What is the most elegant way to achieve this behavior in Python? So far, my only solution would involve subclasses A
, B
of an abstract class MyType
. But the drawback is that this requires me to do instance checking instead of simply using is
.
My specific use case is the following: My data can be either replicated across multiple processes or sharded. If it's sharded, I need the number of shards. My function will process data depending on whether it's replicated or sharded.
If enums aren't useful for this, how to better implement this?

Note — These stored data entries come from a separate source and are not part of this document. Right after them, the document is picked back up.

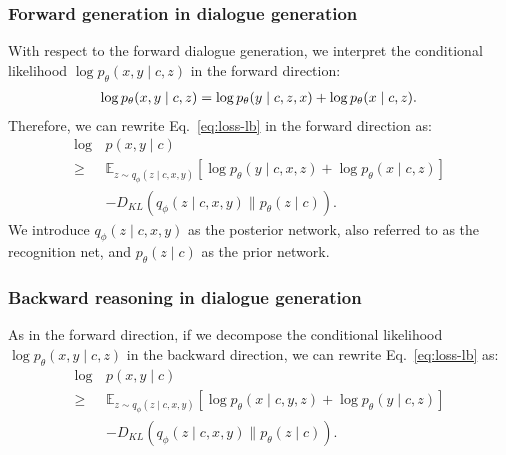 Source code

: \documentclass[sigconf]{acmart}
\newcounter{todocnt}
\newcommand{\todo}[1]{\textcolor{blue}{#1}\xspace}
\renewcommand{\todo}[1][$\bullet\bullet\bullet$]{%
{\refstepcounter{todocnt}%
\textcolor{blue}{$\bullet\bullet\bullet$\ \sf To do (\thetodocnt): #1}}\xspace}
\begin{document}
\subsubsection{Forward generation in dialogue generation}
With respect to the forward dialogue generation, we interpret the conditional likelihood $\log p_\theta (x, y \mid c, z)$ in the forward direction:
%
\begin{equation}
\begin{split}
\mbox{}\hspace*{-3mm}
\log p_\theta (x, y \mid c, z) 
=  \log p_\theta (y \mid c, z, x) + \log p_\theta (x \mid c, z).
\end{split}
\hspace*{-2mm}\mbox{}
\label{eq:cond-backward}
\end{equation}
%
Therefore, we can rewrite Eq.~\ref{eq:loss-lb} in the forward direction as:
%
\begin{equation}
\begin{split}
\log\, & p(x,y \mid c)\\
\geq{} & \mathbb{E}_{z \sim q_\phi(z \mid c, x, y)} [\log p_\theta (y \mid c, x, z) + \log p_\theta (x \mid c, z)] {}\\& - D_\mathit{KL}(q_\phi(z \mid c, x, y) \| p_\theta(z \mid c)).
\end{split}
\label{eq:forward-loss}
\end{equation}
We introduce $q_\phi(z \mid c, x, y)$ as the posterior network, also referred to as the recognition net, and $p_\theta(z \mid c)$ as the prior network.


\subsubsection{Backward reasoning in dialogue generation}
As in the forward direction, if we decompose the conditional likelihood $\log p_\theta (x, y \mid c, z)$ in the backward direction, we can rewrite Eq.~\ref{eq:loss-lb} as:
%
\begin{equation}
\begin{split}
\log\,& p(x,y \mid c) \\
\geq {} & \mathbb{E}_{z \sim q_\phi(z \mid c, x, y)} [\log p_\theta (x \mid c, y, z) + \log p_\theta (y \mid c, z)]  {}\\
&- D_\mathit{KL}(q_\phi(z \mid c, x, y) \| p_\theta(z \mid c)).
\end{split}
\label{eq:backward-loss}
\end{equation}
\end{document}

As Sayandip Dutta mentioned this article in the comments, where the author Kobzol proposes to use Union
s to represent an enumeration of different kinds of objects that represent different instantiations of something (in his case, network packets). This is, in fact, very similar to my problem. So, I ended up representing my data as follows:
@dataclass
class A:
pass
@dataclass
class B:
t: T
MyType = Union[A, B]
The disadvantage of this approach is that I have to use isinstance
to distinguish between the different instantiations instead of is
, which is usually quite costly.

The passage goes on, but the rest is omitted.